TRY IT — Each entry must be restated exactly as it appears.

- Opening Delimiter -

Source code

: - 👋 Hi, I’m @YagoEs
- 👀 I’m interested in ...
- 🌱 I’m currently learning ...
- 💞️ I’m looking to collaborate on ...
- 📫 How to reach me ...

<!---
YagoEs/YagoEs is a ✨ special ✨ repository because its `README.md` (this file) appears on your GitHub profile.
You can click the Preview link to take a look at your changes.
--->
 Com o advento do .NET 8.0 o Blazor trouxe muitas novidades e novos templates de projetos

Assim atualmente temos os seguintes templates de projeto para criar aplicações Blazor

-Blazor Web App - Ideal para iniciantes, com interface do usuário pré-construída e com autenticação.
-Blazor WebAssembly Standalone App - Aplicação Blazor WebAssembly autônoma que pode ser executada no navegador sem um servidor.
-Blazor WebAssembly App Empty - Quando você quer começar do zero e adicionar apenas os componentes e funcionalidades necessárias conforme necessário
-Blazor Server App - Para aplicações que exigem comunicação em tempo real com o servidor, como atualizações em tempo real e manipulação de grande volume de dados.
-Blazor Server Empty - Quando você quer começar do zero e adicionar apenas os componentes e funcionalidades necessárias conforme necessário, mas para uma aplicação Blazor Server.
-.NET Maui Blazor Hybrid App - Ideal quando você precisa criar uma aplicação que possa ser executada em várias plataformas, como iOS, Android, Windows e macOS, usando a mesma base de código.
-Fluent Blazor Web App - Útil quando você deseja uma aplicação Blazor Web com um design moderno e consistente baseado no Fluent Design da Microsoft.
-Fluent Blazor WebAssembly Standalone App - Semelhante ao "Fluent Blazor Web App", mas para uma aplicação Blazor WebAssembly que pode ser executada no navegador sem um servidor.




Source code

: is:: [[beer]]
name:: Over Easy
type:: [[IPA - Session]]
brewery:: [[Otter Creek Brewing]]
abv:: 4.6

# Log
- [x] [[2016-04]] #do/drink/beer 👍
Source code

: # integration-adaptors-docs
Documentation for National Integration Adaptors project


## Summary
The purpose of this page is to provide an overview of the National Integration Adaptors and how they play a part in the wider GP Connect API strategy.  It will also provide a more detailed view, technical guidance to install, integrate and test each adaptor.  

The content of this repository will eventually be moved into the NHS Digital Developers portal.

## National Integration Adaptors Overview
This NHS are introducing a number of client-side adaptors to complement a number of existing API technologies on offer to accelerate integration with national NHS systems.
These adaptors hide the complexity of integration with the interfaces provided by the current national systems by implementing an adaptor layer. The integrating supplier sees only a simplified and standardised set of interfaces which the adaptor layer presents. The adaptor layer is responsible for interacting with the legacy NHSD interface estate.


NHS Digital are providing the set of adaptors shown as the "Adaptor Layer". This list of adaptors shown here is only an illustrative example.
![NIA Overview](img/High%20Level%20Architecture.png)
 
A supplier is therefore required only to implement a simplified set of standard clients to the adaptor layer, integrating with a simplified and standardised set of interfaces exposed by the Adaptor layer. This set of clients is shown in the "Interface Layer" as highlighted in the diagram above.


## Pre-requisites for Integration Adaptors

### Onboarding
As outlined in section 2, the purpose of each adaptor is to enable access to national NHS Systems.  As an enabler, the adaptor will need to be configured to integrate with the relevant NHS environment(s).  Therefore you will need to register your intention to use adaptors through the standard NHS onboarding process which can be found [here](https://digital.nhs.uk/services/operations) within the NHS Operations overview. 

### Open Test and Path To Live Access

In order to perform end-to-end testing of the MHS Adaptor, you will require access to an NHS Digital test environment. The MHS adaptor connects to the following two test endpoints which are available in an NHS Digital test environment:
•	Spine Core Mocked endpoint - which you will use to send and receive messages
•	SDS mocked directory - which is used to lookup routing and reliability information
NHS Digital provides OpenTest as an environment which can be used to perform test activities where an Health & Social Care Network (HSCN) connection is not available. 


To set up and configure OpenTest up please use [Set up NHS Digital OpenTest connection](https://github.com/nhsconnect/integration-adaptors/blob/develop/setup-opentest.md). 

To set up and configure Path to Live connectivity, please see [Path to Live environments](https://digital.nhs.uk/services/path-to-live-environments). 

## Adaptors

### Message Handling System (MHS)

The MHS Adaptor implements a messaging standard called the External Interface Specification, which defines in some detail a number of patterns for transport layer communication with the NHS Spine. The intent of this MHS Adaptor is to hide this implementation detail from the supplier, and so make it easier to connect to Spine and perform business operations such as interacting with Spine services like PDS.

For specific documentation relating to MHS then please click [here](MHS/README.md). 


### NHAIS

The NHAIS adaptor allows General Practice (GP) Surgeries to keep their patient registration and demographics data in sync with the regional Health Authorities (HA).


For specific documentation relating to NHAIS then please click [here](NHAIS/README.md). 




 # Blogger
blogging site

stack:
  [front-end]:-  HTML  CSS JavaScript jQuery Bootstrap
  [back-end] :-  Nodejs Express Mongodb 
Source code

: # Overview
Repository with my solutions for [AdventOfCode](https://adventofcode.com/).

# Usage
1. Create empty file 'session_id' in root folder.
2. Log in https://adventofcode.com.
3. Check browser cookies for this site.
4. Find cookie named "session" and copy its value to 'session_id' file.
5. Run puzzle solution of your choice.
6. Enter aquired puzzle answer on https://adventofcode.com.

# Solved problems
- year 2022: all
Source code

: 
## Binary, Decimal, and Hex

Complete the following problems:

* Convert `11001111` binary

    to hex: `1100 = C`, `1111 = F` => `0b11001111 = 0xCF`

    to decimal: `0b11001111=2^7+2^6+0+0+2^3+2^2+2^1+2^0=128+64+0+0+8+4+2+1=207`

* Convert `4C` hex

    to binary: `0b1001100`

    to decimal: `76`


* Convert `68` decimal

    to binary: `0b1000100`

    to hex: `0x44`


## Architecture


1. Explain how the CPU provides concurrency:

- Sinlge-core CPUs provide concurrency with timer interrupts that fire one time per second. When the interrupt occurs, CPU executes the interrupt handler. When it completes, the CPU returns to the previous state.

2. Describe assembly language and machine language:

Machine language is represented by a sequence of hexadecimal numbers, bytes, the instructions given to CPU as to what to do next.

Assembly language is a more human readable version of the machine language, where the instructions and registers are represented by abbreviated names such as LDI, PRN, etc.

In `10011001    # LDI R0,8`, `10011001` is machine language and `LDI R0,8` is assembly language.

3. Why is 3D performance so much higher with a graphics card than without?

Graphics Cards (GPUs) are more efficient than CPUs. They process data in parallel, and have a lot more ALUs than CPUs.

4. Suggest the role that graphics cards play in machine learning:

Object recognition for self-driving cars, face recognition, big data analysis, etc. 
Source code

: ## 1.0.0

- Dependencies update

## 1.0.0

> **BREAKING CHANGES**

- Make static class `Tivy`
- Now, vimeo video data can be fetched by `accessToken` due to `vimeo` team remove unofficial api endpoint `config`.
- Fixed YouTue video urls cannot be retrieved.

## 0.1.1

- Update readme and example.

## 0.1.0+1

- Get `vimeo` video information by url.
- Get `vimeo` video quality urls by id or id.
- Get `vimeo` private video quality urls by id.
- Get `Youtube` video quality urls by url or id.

- Closing Delimiter -

ANSWER —
Source code

: - 👋 Hi, I’m @YagoEs
- 👀 I’m interested in ...
- 🌱 I’m currently learning ...
- 💞️ I’m looking to collaborate on ...
- 📫 How to reach me ...

<!---
YagoEs/YagoEs is a ✨ special ✨ repository because its `README.md` (this file) appears on your GitHub profile.
You can click the Preview link to take a look at your changes.
--->
 Com o advento do .NET 8.0 o Blazor trouxe muitas novidades e novos templates de projetos

Assim atualmente temos os seguintes templates de projeto para criar aplicações Blazor

-Blazor Web App - Ideal para iniciantes, com interface do usuário pré-construída e com autenticação.
-Blazor WebAssembly Standalone App - Aplicação Blazor WebAssembly autônoma que pode ser executada no navegador sem um servidor.
-Blazor WebAssembly App Empty - Quando você quer começar do zero e adicionar apenas os componentes e funcionalidades necessárias conforme necessário
-Blazor Server App - Para aplicações que exigem comunicação em tempo real com o servidor, como atualizações em tempo real e manipulação de grande volume de dados.
-Blazor Server Empty - Quando você quer começar do zero e adicionar apenas os componentes e funcionalidades necessárias conforme necessário, mas para uma aplicação Blazor Server.
-.NET Maui Blazor Hybrid App - Ideal quando você precisa criar uma aplicação que possa ser executada em várias plataformas, como iOS, Android, Windows e macOS, usando a mesma base de código.
-Fluent Blazor Web App - Útil quando você deseja uma aplicação Blazor Web com um design moderno e consistente baseado no Fluent Design da Microsoft.
-Fluent Blazor WebAssembly Standalone App - Semelhante ao "Fluent Blazor Web App", mas para uma aplicação Blazor WebAssembly que pode ser executada no navegador sem um servidor.




Source code

: is:: [[beer]]
name:: Over Easy
type:: [[IPA - Session]]
brewery:: [[Otter Creek Brewing]]
abv:: 4.6

# Log
- [x] [[2016-04]] #do/drink/beer 👍
Source code

: # integration-adaptors-docs
Documentation for National Integration Adaptors project


## Summary
The purpose of this page is to provide an overview of the National Integration Adaptors and how they play a part in the wider GP Connect API strategy.  It will also provide a more detailed view, technical guidance to install, integrate and test each adaptor.  

The content of this repository will eventually be moved into the NHS Digital Developers portal.

## National Integration Adaptors Overview
This NHS are introducing a number of client-side adaptors to complement a number of existing API technologies on offer to accelerate integration with national NHS systems.
These adaptors hide the complexity of integration with the interfaces provided by the current national systems by implementing an adaptor layer. The integrating supplier sees only a simplified and standardised set of interfaces which the adaptor layer presents. The adaptor layer is responsible for interacting with the legacy NHSD interface estate.


NHS Digital are providing the set of adaptors shown as the "Adaptor Layer". This list of adaptors shown here is only an illustrative example.
![NIA Overview](img/High%20Level%20Architecture.png)
 
A supplier is therefore required only to implement a simplified set of standard clients to the adaptor layer, integrating with a simplified and standardised set of interfaces exposed by the Adaptor layer. This set of clients is shown in the "Interface Layer" as highlighted in the diagram above.


## Pre-requisites for Integration Adaptors

### Onboarding
As outlined in section 2, the purpose of each adaptor is to enable access to national NHS Systems.  As an enabler, the adaptor will need to be configured to integrate with the relevant NHS environment(s).  Therefore you will need to register your intention to use adaptors through the standard NHS onboarding process which can be found [here](https://digital.nhs.uk/services/operations) within the NHS Operations overview. 

### Open Test and Path To Live Access

In order to perform end-to-end testing of the MHS Adaptor, you will require access to an NHS Digital test environment. The MHS adaptor connects to the following two test endpoints which are available in an NHS Digital test environment:
•	Spine Core Mocked endpoint - which you will use to send and receive messages
•	SDS mocked directory - which is used to lookup routing and reliability information
NHS Digital provides OpenTest as an environment which can be used to perform test activities where an Health & Social Care Network (HSCN) connection is not available. 


To set up and configure OpenTest up please use [Set up NHS Digital OpenTest connection](https://github.com/nhsconnect/integration-adaptors/blob/develop/setup-opentest.md). 

To set up and configure Path to Live connectivity, please see [Path to Live environments](https://digital.nhs.uk/services/path-to-live-environments). 

## Adaptors

### Message Handling System (MHS)

The MHS Adaptor implements a messaging standard called the External Interface Specification, which defines in some detail a number of patterns for transport layer communication with the NHS Spine. The intent of this MHS Adaptor is to hide this implementation detail from the supplier, and so make it easier to connect to Spine and perform business operations such as interacting with Spine services like PDS.

For specific documentation relating to MHS then please click [here](MHS/README.md). 


### NHAIS

The NHAIS adaptor allows General Practice (GP) Surgeries to keep their patient registration and demographics data in sync with the regional Health Authorities (HA).


For specific documentation relating to NHAIS then please click [here](NHAIS/README.md). 




 # Blogger
blogging site

stack:
  [front-end]:-  HTML  CSS JavaScript jQuery Bootstrap
  [back-end] :-  Nodejs Express Mongodb 
Source code

: # Overview
Repository with my solutions for [AdventOfCode](https://adventofcode.com/).

# Usage
1. Create empty file 'session_id' in root folder.
2. Log in https://adventofcode.com.
3. Check browser cookies for this site.
4. Find cookie named "session" and copy its value to 'session_id' file.
5. Run puzzle solution of your choice.
6. Enter aquired puzzle answer on https://adventofcode.com.

# Solved problems
- year 2022: all
Source code

: 
## Binary, Decimal, and Hex

Complete the following problems:

* Convert `11001111` binary

    to hex: `1100 = C`, `1111 = F` => `0b11001111 = 0xCF`

    to decimal: `0b11001111=2^7+2^6+0+0+2^3+2^2+2^1+2^0=128+64+0+0+8+4+2+1=207`

* Convert `4C` hex

    to binary: `0b1001100`

    to decimal: `76`


* Convert `68` decimal

    to binary: `0b1000100`

    to hex: `0x44`


## Architecture


1. Explain how the CPU provides concurrency:

- Sinlge-core CPUs provide concurrency with timer interrupts that fire one time per second. When the interrupt occurs, CPU executes the interrupt handler. When it completes, the CPU returns to the previous state.

2. Describe assembly language and machine language:

Machine language is represented by a sequence of hexadecimal numbers, bytes, the instructions given to CPU as to what to do next.

Assembly language is a more human readable version of the machine language, where the instructions and registers are represented by abbreviated names such as LDI, PRN, etc.

In `10011001    # LDI R0,8`, `10011001` is machine language and `LDI R0,8` is assembly language.

3. Why is 3D performance so much higher with a graphics card than without?

Graphics Cards (GPUs) are more efficient than CPUs. They process data in parallel, and have a lot more ALUs than CPUs.

4. Suggest the role that graphics cards play in machine learning:

Object recognition for self-driving cars, face recognition, big data analysis, etc. 
Source code

: ## 1.0.0

- Dependencies update

## 1.0.0

> **BREAKING CHANGES**

- Make static class `Tivy`
- Now, vimeo video data can be fetched by `accessToken` due to `vimeo` team remove unofficial api endpoint `config`.
- Fixed YouTue video urls cannot be retrieved.

## 0.1.1

- Update readme and example.

## 0.1.0+1

- Get `vimeo` video information by url.
- Get `vimeo` video quality urls by id or id.
- Get `vimeo` private video quality urls by id.
- Get `Youtube` video quality urls by url or id.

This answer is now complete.